(2022 : 235 - Problèmes d’interversion de limites et d’intégrales.)
L'intitulé de cette leçon a été volontairement élargi afin de permettre explicitement aux candidats d'aborder des problèmes plus diversités de permutations de symboles, qu'il s'agisse de limites, d'intégrales, de dérivées, d'espérances. Le choix est large !
Les candidats pourront également inclure dans leur leçon des exemples de permutations de quantificateurs, obtenus par des arguments de compacité ou (pour les candidats aguerris) utilisant le théorème de Baire.
Dans tous les cas, on évitera de présenter un catalogue désincarné d'énoncés, en privilégiant les exemples et applications significatifs.
264 : Variables aléatoires discrètes. Exemples et applications.
Pas de réponse fournie.
Pas de réponse fournie.
Questions sur le dev :
Q : Pouvez-vous justifier en quoi votre développement rentre dans cette leçon ?
(on m'a posé cette question, AVANT le dev, juste après les 6 mins, le th de Banach-Steinhaus peut-être vu comme une permutation de symboles entre un "pour tout" et un "il existe" si on écrit proprement les choses, c'est explicitement mentionné dans les approfondissements dans le rapport du jury. De manière plus anecdotique, il y a aussi une convergence dominée dans l'application à l'existence d'une série de Fourier divergente).

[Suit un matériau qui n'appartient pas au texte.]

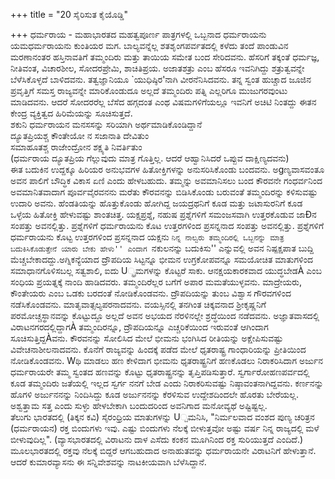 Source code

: +++
title = "20 ಸೈರಿಸುತ ಕೈಯೊಡ್ಡಿ"

+++
ಧರ್ಮರಾಯ - ಮಹಾಭಾರತದ ಮಹತ್ವಪೂರ್ಣ ಪಾತ್ರಗಳಲ್ಲಿ ಒಬ್ಬನಾದ ಧರ್ಮರಾಯನು ಯಮಧರ್ಮರಾಯನು ಕುಂತಿಯರ ಮಗ. ಬಾಲ್ಯವನ್ನೆಲ್ಲ ಶತಶೃಂಗಪರ್ವತದಲ್ಲಿ ಕಳೆದು ತಂದೆ ಪಾಂಡುವಿನ ಮರಣಾನಂತರ ಹಸ್ತಿನಾವತಿಗೆ ತಮ್ಮಂದಿರು ಮತ್ತು ತಾಯಿಯ ಸಮೇತ ಬಂದ ಸೇರಿದವನು. ಹೆಸರಿಗೆ ತಕ್ಕಂತೆ ಧರ್ಮಜ್ಞ, ನೀತಿವಂತ, ವಿಚಾರಶೀಲ, ಸೋದರಪ್ರೇಮಿ, ಶಾಚಿತಿಪ್ರಯ. ಅಜಾತಶತ್ರು ಎಂಬ ಹೆಸರೂ ಇವನಿಗಿದ್ದು ಶತ್ರುತ್ವವನ್ನೇ ಬೆಳೆಸಿಕೊಳ್ಳದೆ ಬಾಳಿದವನು. ತತ್ವಜ್ಞಾನಿಯೂ `ಯುಧಿಷ್ಠಿರ'ನಾಗಿ ವೀರನೆನಿಸಿದವನು. ತನ್ನ ಸ್ವಂತ ಹುಚ್ಚಾದ ಜೂಜಿನ ಪ್ರವೃತ್ತಿಗೆ ಸಮಸ್ತ ರಾಜ್ಯವನ್ನೇ ಮಾರಿಕೊಂಡುದೂ ಅಲ್ಲದೆ ತಮ್ಮಂದಿರು ಪತ್ನಿ ಎಲ್ಲರಿಗೂ ಮುಜುಗರವುಂಟು ಮಾಡಿದವನು. ಆದರೆ ಸೋದರರೆಲ್ಲ ಬೆಸೆದ ಹಗ್ಗದಂತ ಎಂಥ ವಿಷಮಗಳಿಗೆಯಲ್ಲೂ ಇವನಿಗೆ ಅಚಿಟಿ ನಿಂತದ್ದು ಈತನ ಕೇಂದ್ರ ವ್ಯಕ್ತಿತ್ವದ ಹಿರಿಮೆಯನ್ನು ಸೂಚಿಸುತ್ತದೆ.  
ಶಕುನಿ ಧರ್ಮರಾಯನ ಮನಸಸನ್ನು ಸರಿಯಾಗಿ ಅರ್ಥಮಾಡಿಕೊಂಡಿದ್ದಾನೆ  
ದ್ಯೂತಪ್ರಿಯಶ್ಚ ಕೌಂತೇಯೋ ನ ಸಜಾನಾತಿ ದೇವಿತುಂ  
ಸಮಾಹೂತಶ್ಚ ರಾಜೇಂದ್ರೋನ ಶಕ್ಷ್ಯತಿ ನಿವರ್ತಿತುಂ  
(ಧರ್ಮರಾಯ ದ್ಯೂತಪ್ರಿಯ ಗೆಲ್ಲುವುದು ಮಾತ್ರ ಗೊತ್ತಿಲ್ಲ. ಆದರೆ ಆಹ್ವಾನಿಸಿದರೆ ಒಪ್ಪುವ ದಾಕ್ಷಿಣ್ಯದವನು)  
ಈತ ಬದುಕಿನ ಉದ್ದಕ್ಕೂ ಹಿರಿಯರ ಅನುಭವಗಳ ಹಿತೋಕ್ತಿಗಳನ್ನು ಅನುಸರಿಸಿಕೊಂಡು ಬಂದವನು. ಅgಣ್ಯವಾಸವಂತೂ ಅವನ ಪಾಲಿಗೆ ಬೌದ್ಧಿಕ ವಿಕಾಸ ಏಣಿ ಎಂದು ಹೇಳಬಹುದು. ತಮ್ಮನ್ನು ಅವಮಾನಿಸಲು ಬಂದ ಕೌರವನೇ ಗಂಧರ್ವನಿಂದ ಅವಮಾನಿತವಾದಾಗ ಪೂರ್ವವೈರವನನು ಮರೆತು ಕೌರವನನ್ನು ಬಿಡಿಸಿಕೊಂಡು ಬರುವಂತೆ ತಮ್ಮಂದಿರನ್ನು ಕಳಿಸುವಷ್ಟು ಉದಾರಿ ಅವನು. ಹೆಂಡತಿಯನ್ನು ಹೊತ್ತುಕೊಂಡು ಹೋಗಿದ್ದ ಜಯದ್ರಥನಿಗೆ ಕೂಡ ಮತ್ತು ಜಟಾಸುರನಿಗೆ ಕೂಡ ಒಳ್ಳೆಯ ಹಿತೋಕ್ತಿ ಹೇಳುವಷ್ಟು ಶಾಂತಚಿತ್ತ. ಯಕ್ಷಪ್ರಶ್ನೆ, ನಹುಷ ಪ್ರಶ್ನೆಗಳಿಗೆ ಸಮಂಜಸವಾಗಿ ಉತ್ತರಕೊಡುವ ಜಾÐನ ಸಂಪತ್ತು ಅವನಲ್ಲಿತ್ತು. ಪ್ರಶ್ನೆಗಳಿಗೆ ಧರ್ಮರಾಯನು ಕೊಟ ಉತ್ತರಗಳಿಂದ ಪ್ರಸನ್ನನಾದ ಸಂಪತ್ತು ಅವನಲ್ಲಿತ್ತು. ಪ್ರಶ್ನೆಗಳಿಗೆ ಧರ್ಮರಾಯನು ಕೊಟ್ಟ ಉತ್ತರಗಳಿಂದ ಪ್ರಸನ್ನನಾದ ಯಕ್ಷನು ``ನಿನ್ನ ನಾಲ್ವರು ತಮ್ಮಂದಿರಲ್ಲಿ ಒಬ್ಬನನ್ನು ಮಾತ್ರ ಬದುಕಿಸಿಕೊಡುತ್ತೇನೆ ಯಾರು ಬೇಕು ಹೇಳು'' ಎಂದಾಗ ``ನಕುಲನನ್ನು ಬದುಕಿಸು'' ಎನ್ನುವಲ್ಲಿ ಅವನ ನಿಷ್ಪಕ್ಷಪಾತ ಬುದ್ದಿ ಮೆಚ್ಚಬೇಕಾದದ್ದು.ಅಗ್ನಿಕನ್ಯೆಯಾದ ದ್ರೌಪದಿಯ ಸಿಟ್ಟನ್ನೂ ಭೀಮನ ಉಗ್ರಕೋಪವನ್ನೂ ಸಮಯೋಚಿತ ಮಾತುಗಳಿಂದ ಸಮಾಧಾನಗೊಳಿಸಬಲ್ಲ ಸತ್ವಶಾಲಿ, ಐದು U್ಫ್ರಮಗಳನ್ನು ಕೊಟ್ಟರೆ ಸಾಕು. ಆನಕ್ಷಯಕಾರಕವಾದ ಯುದ್ಧಬೇಡÀ ಎಂಬ ಸಂಧಿಯ ಪ್ರಯತ್ನಕ್ಕೆ ನಾಂದಿ ಹಾಡಿದವರು. ತಮ್ಮಂದಿರೆಲ್ಲರ ಬಗೆಗೆ ಅಪಾರ ಮಮತೆಯುಳ್ಳವನು. ಮಾದ್ರೇಯರು, ಕೌಂತೇಯರು ಎಂಬ ಒಡಕು ಬರದಂತೆ ನೋಡಿಕೊಂಡವನು. ದ್ರೌಪದಿಯನ್ನು ತುಂಬ ವಿಶ್ವಾಸ ಗೌರವಗಳಿಂದ ನಡೆಸಿಕೊಂಡವನು. ಮಾತೃವಾತ್ಸಲ್ಯಪರನಾದವನು. ವಯಸ್ಸಿನಲ್ಲಿ ತನಗಿಂತ ಚಿಕ್ಕವನಾದ ಶ್ರೀಕೃಷ್ಣನಿಗೆ ಪರಮೋಚ್ಚಸ್ಥಾನವನ್ನು ಕೊಟ್ಟುದ್ದೂ ಅಲ್ಲದೆ ಅವನ ಅಭಯದ ನೆರಳಿನಲ್ಲೇ ಶ್ರದ್ಧೆಯಿಂದ ನಡೆದವನು. ಅಜ್ಞಾತವಾಸದಲ್ಲಿ ವಿರಾಟನಗರದಲ್ಲಿದ್ದಾಗÀ ತಮ್ಮಂದಿರನ್ನೂ, ದ್ರೌಪದಿಯನ್ನೂ ಎಚ್ಚರಿಕೆಯಿಂದ ಇರುವಂತೆ ಆಗಿಂದಾಗ ಸೂಚಿಸುತ್ತಿದ್ದÀವನು. ಕೌರವನನ್ನು ಸೋಲಿಸಿದ ಮೇಲೆ ಭೀಮನು ಭಂಗಿಸಿದ ರೀತಿಯನ್ನು ಅಕ್ಷೇಪಿಸುವಷ್ಟು ವಿವೇಚನಾಶೀಲನಾದವನು. ಕೊನೆಗೆ ರಾಜ್ಯವನ್ನು ಹಿಂದಕ್ಕೆ ಪಡೆದ ಮೇಲೆ ಧೃತರಾಷ್ಟ್ರ ಗಾಂಧಾರಿಯನ್ನು ಪ್ರೀತಿಯಿಂದ ನೋಡಿಕೊಂಡವನು. Wಥಿ ಮಾಡಲು ಹಣ ಕೇಳಿದಾಗ ಭೀಮನು ಧೃತರಾಷ್ಟ್ರನಿಗೆ ಹಣಕೊಡಲು ನಿರಾಕರಿಸಿದಾಗ ಅರ್ಜುನ ಧರ್ಮರಾಯರೇ ತಮ್ಮ ಸ್ವಂತದ ಹಣವನ್ನು ಕೊಟ್ಟು ಧೃತರಾಷ್ಟ್ರನನ್ನು ತೃಪ್ತಿಪಡಿಸುತ್ತಾರೆ. ಸ್ವರ್ಗಾರೋಹಣಪರ್ವದಲ್ಲಿ ಕೂಡ ತಮ್ಮಂದಿರು ಜತೆಯಲ್ಲಿ ಇಲ್ಲದ ಸ್ವರ್ಗ ನನಗೆ ಬೇಡ ಎಂದು ನಿರಾಕರಿಸುವಷ್ಟು ನಿಷ್ಠಾವಂತನಾಗಿದ್ದವನು. ಕರ್ಣನನ್ನು ಹೊಗಳಿ ಅರ್ಜುನನನ್ನು ನಿಂದಿಸಿದ್ದು ಕೂಡ ಅರ್ಜುನನನ್ನು ಕೆರಳಿಸುವ ಉದ್ದೇಶದಿಂದಲೇ ಹೊರತು ಬೇರೆಯಲ್ಲ. ಅಶ್ವತ್ತಾಮ ಸತ್ತ ಎಂದು ಸುಳ್ಳು ಹೇಳಬೇಕಾಗಿ ಬಂದುದರಿಂದ ಅವನಿಗಾದ ಮನೋವ್ಯಥೆ ಅಷ್ಟಿಷ್ಟಲ್ಲ.  
ತೆಲುಗು ಭಾರತದಲ್ಲಿ (ತಿಕ್ಕನ ಕವಿ) ಸೈರಂಧ್ರಿಯ ಮಾತುಗಳನ್ನು U್ಪಮನಿಸಿ, "ನಿರ್ಮಲವಾದ ವಂಶದ ಪುಣ್ಯ ಚರಿತ್ರನ (ಧರ್ಮರಾಯನ) ರಕ್ತ ಬಿಂದುಗಳು ಇವು. ಎಷ್ಟು ಬಿಂದುಗಳು ನೆಲಕ್ಕೆ ಬೀಳುತ್ತವೋ ಅಷ್ಟು ವರ್ಷ ನಿನ್ನ ರಾಜ್ಯದಲ್ಲಿ ಮಳೆ ಬೀಳುವುದಿಲ್ಲ". (ವ್ಯಾಸಭಾರತದಲ್ಲಿ ವಿರಾಟನು ದಾಳ ಎಸೆದು ಕಂಕನ ಮೂಗಿನಿಂದ ರಕ್ತ ಸುರಿಯುತ್ತದೆ ಎಂದಿದೆ.)  
ಮೂಲಭಾರತದಲ್ಲಿ ರಕ್ತವು ನೆಲಕ್ಕೆ ಬಿದ್ದರೆ ಆಗಬಹುದಾದ ಅನಾಹುತವನ್ನು ಧರ್ಮರಾಯನೇ ವಿರಾಟನಿಗೆ ಹೇಳುತ್ತಾನೆ. ಆದರೆ ಕುಮಾರವ್ಯಾಸನು ಈ ಸನ್ನಿವೇಶವನ್ನು ನಾಟಕೀಯವಾಗಿ ಬೆಳೆಸಿದ್ದಾನೆ.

Q : Dans le développement n'a t-on pas prouvé beaucoup plus que l'existence d'une série de Fourier divergente ?
(le th de Baire nous garantit la densité de ces objects pathologiques dans C_2pi.)
Q : Connaissez-vous d'autres applications de Banach-Steinhaus ?
(la plus connue est sans doute celle portant sur une limite simple d'applications linéaires continues qui est continue, voir l'annexe du Gourdon)
Q : Pouvez-vous réexpliquer l'argument donné pour dire que le sinus cardinal n'est pas intégrable ?
(par l'absurde si le sinus cardinal était intégrable, on pose f l'indicatrice du segment [-1,1], alors f et se transformée de Fourier (qui est le sinus cardinal à une constante près) seraient intégrables donc par formule inversion de Fourier, f serait coïnciderait presque partout avec une fonction continue (la transformée de Fourier d'une fonction L1 est toujours continue), c'est absurde).
Q : Preuve que la transformée de Fourier d'une fonction L1 est dans C_0(R) ?
(c'est Riemann-Lebesgue, pour la continuité c'est de la continuité sous l'intégrale, pour la limite aux infinis on raisonne par densité)
Q : Quelques idées de preuves de Baire ?
(il faut montrer que tout ouvert non vide intersecte non trivialement l'intersection des ouverts denses, la complétude est importante pour appliquer le th des fermés emboités, ça leur a suffit, pour plus de détails voir l'annexe du Gourdon).
Questions sur le plan :
Q : démontrer que l'intégrale sur sur R_+ de x/(exp(x)-1) vaut zeta(2).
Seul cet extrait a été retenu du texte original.